– Отставить! Рота, строиться в коридоре!
Было очень обидно, что последним, неуспевающим виновником очередного колеса этой чертовой мельницы, всякий раз оказывался кто-то другой. Поэтому невозможно было даже изматерить конкретного бедолагу.
Старинный философский постулат о том, что все виноваты во всем, обретал неожиданное реальное воплощение в непобедимой Советской Армии.

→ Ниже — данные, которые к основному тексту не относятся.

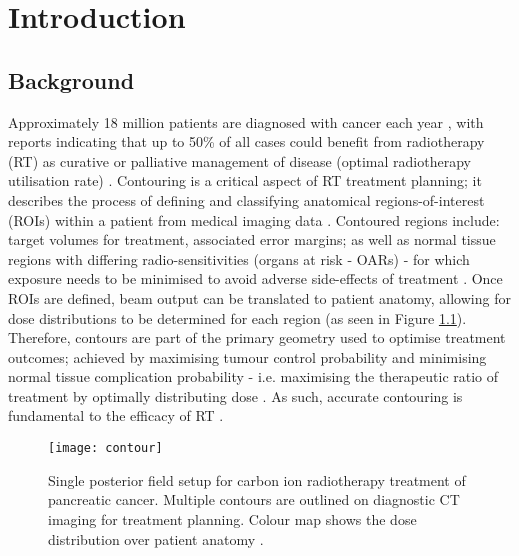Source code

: \chapter{Introduction} \label{ch:introduction}

\section{Background}
Approximately 18 million patients are diagnosed with cancer each year \cite{Bray2019}, with reports indicating that up to 50\% of all cases could benefit from radiotherapy (RT) as curative or palliative management of disease (optimal radiotherapy utilisation rate) \cite{Barton2014}. 
Contouring is a critical aspect of RT treatment planning; it describes the process of defining and classifying anatomical regions-of-interest (ROIs) within a patient from medical imaging data \cite{CITATION}.
Contoured regions include: target volumes for treatment, associated error margins; as well as normal tissue regions with differing radio-sensitivities (organs at risk - OARs) - for which exposure needs to be minimised to avoid adverse side-effects of treatment \cite{CITATION}. Once ROIs are defined, beam output can be translated to patient anatomy, allowing for dose distributions to be determined for each region (as seen in Figure \ref{fig:contour}). Therefore, contours are part of the primary geometry used to optimise treatment outcomes; achieved by maximising tumour control probability and minimising normal tissue complication probability - i.e. maximising the therapeutic ratio of treatment by optimally distributing dose \cite{CITATION}. As such, accurate contouring is fundamental to the efficacy of RT \cite{CITATION}.

\begin{figure}[!htb]
	\begin{center}
		\texttt{[image: contour]}
		\caption{Single posterior field setup for carbon ion radiotherapy treatment of pancreatic cancer. Multiple contours are outlined on diagnostic CT imaging for treatment planning. Colour map shows the dose distribution over patient anatomy \cite{Dreher2017}.}
		\label{fig:contour}
	\end{center}
\end{figure}

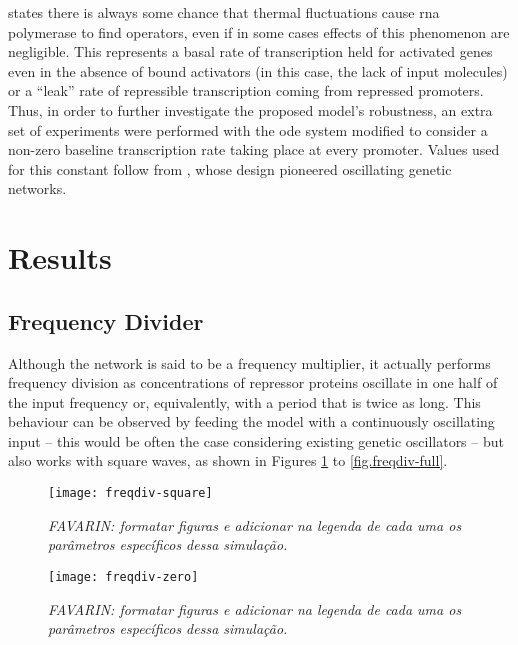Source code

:   \citet{ingalls} states there is always some chance that thermal fluctuations cause \acs{rna} polymerase to find operators, even if in some cases effects of this phenomenon are negligible.
  This represents a basal rate of transcription held for activated genes even in the absence of bound activators (in this case, the lack of input molecules) or a ``leak'' rate of repressible transcription coming from repressed promoters.
  Thus, in order to further investigate the proposed model's robustness, an extra set of experiments were performed with the \ac{ode} system modified to consider a non-zero baseline transcription rate taking place at every promoter.
  Values used for this constant follow from \citet{repressilator}, whose design pioneered oscillating genetic networks.


\section{Results}

  \subsection{Frequency Divider}

    Although the network is said to be a frequency multiplier, it actually performs frequency division as concentrations of repressor proteins oscillate in one half of the input frequency or, equivalently, with a period that is twice as long.
    This behaviour can be observed by feeding the model with a continuously oscillating input -- this would be often the case considering existing genetic oscillators -- but also works with square waves, as shown in Figures \ref{fig.freqdiv-square} to \ref{fig.freqdiv-full}.

    \begin{figure}[!htbp]
      \centering
      \texttt{[image: freqdiv-square]}
      \caption{\textit{FAVARIN: formatar figuras e adicionar na legenda de cada uma os parâmetros específicos dessa simulação.}}
      \label{fig.freqdiv-square}
    \end{figure}

    \begin{figure}[!htbp]
      \centering
      \texttt{[image: freqdiv-zero]}
      \caption{\textit{FAVARIN: formatar figuras e adicionar na legenda de cada uma os parâmetros específicos dessa simulação.}}
      \label{fig.freqdiv-zero}
    \end{figure}

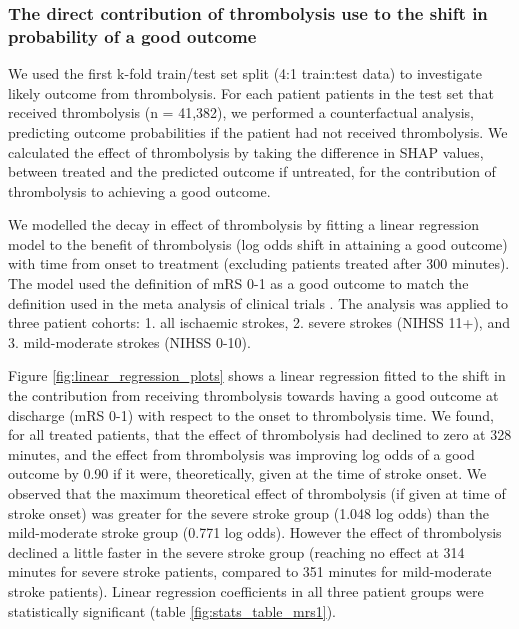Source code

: 

\subsubsection{The direct contribution of thrombolysis use to the shift in probability of a good outcome}

We used the first k-fold train/test set split (4:1 train:test data) to investigate likely outcome from thrombolysis. For each patient patients in the test set that received thrombolysis (n = 41,382), we performed a counterfactual analysis, predicting outcome probabilities if the patient had not received thrombolysis. We calculated the effect of thrombolysis by taking the difference in SHAP values, between treated and the predicted outcome if untreated, for the contribution of thrombolysis to achieving a good outcome.

We modelled the decay in effect of thrombolysis by fitting a linear regression model to the benefit of thrombolysis (log odds shift in attaining a good outcome) with time from onset to treatment (excluding patients treated after 300 minutes). The model used the definition of mRS 0-1 as a good outcome to match the definition used in the meta analysis of clinical trials \cite{emberson_effect_2014}. The analysis was applied to three patient cohorts: 1. all ischaemic strokes, 2. severe strokes (NIHSS 11+), and 3. mild-moderate strokes (NIHSS 0-10). 

Figure \ref{fig:linear_regression_plots} shows a linear regression fitted to the shift in the contribution from receiving thrombolysis towards having a good outcome at discharge (mRS 0-1) with respect to the onset to thrombolysis time. We found, for all treated patients, that the effect of thrombolysis had declined to zero at 328 minutes, and the effect from thrombolysis was improving log odds of a good outcome by 0.90 if it were, theoretically, given at the time of stroke onset. We observed that the maximum theoretical effect of thrombolysis (if given at time of stroke onset) was greater for the severe stroke group (1.048 log odds) than the mild-moderate stroke group (0.771 log odds). However the effect of thrombolysis declined a little faster in the severe stroke group (reaching no effect at 314 minutes for severe stroke patients, compared to 351 minutes for mild-moderate stroke patients). Linear regression coefficients in all three patient groups were statistically significant (table \ref{fig:stats_table_mrs1}). 

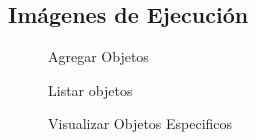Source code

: \documentclass{article}
\begin{document}
  \subsection{Imágenes de Ejecución}
  \begin{figure}[H]
    \centering
    \caption{Agregar Objetos}
  \end{figure}
  \begin{figure}[H]
    \centering
    \caption{Listar objetos}
  \end{figure}
  \begin{figure}[H]
    \centering
    \caption{Visualizar Objetos Especificos}
  \end{figure}
\end{document}
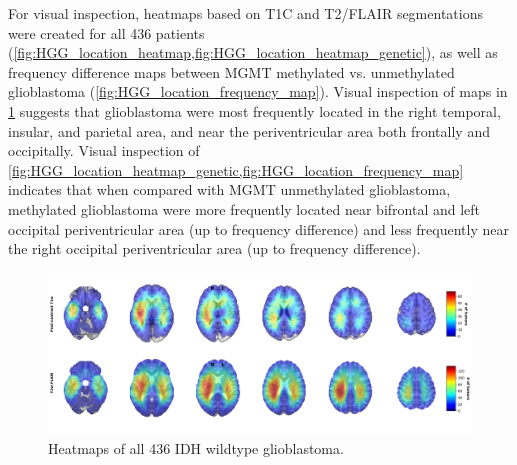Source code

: For visual inspection, heatmaps based on \gls{T1C} and \gls{T2}/\gls{FLAIR} segmentations were created for all 436 patients (\cref{fig:HGG_location_heatmap,fig:HGG_location_heatmap_genetic}), as well as frequency difference maps between MGMT methylated vs. unmethylated glioblastoma (\cref{fig:HGG_location_frequency_map}).
Visual inspection of maps in \cref{fig:HGG_location_heatmap} suggests that glioblastoma were most frequently located in the right temporal, insular, and parietal area, and near the periventricular area both frontally and occipitally.
Visual inspection of \cref{fig:HGG_location_heatmap_genetic,fig:HGG_location_frequency_map} indicates that when compared with \gls{MGMT} unmethylated glioblastoma, methylated glioblastoma were more frequently located near bifrontal and left occipital periventricular area (up to  frequency difference) and less frequently near the right occipital periventricular area (up to  frequency difference).

\begin{figure}
    \centering
    \includegraphics[width=\textwidth]{Figures/Heatmap.png}

    \caption{Heatmaps of all 436 \acrshort{IDH} wildtype glioblastoma.}\label{fig:HGG_location_heatmap}
\end{figure}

Именно этой мыслью я поделился с Панфилом, на бегу к заветным койкам, после того, как наши бритые головы столкнулись, произведя кегельный звук. Панфил отреагировал сразу. Потирая ушибленную башку, заглянул мне в глаза и спросил подозрительно:
– Стихи пишешь?
– Пописываю, – смущенно пробормотал я, набирая скорость для очередного прыжка в койку.
– И я пишу! Я поэт! – крикнул Панфил, обрушиваясь на скрипящие пружины.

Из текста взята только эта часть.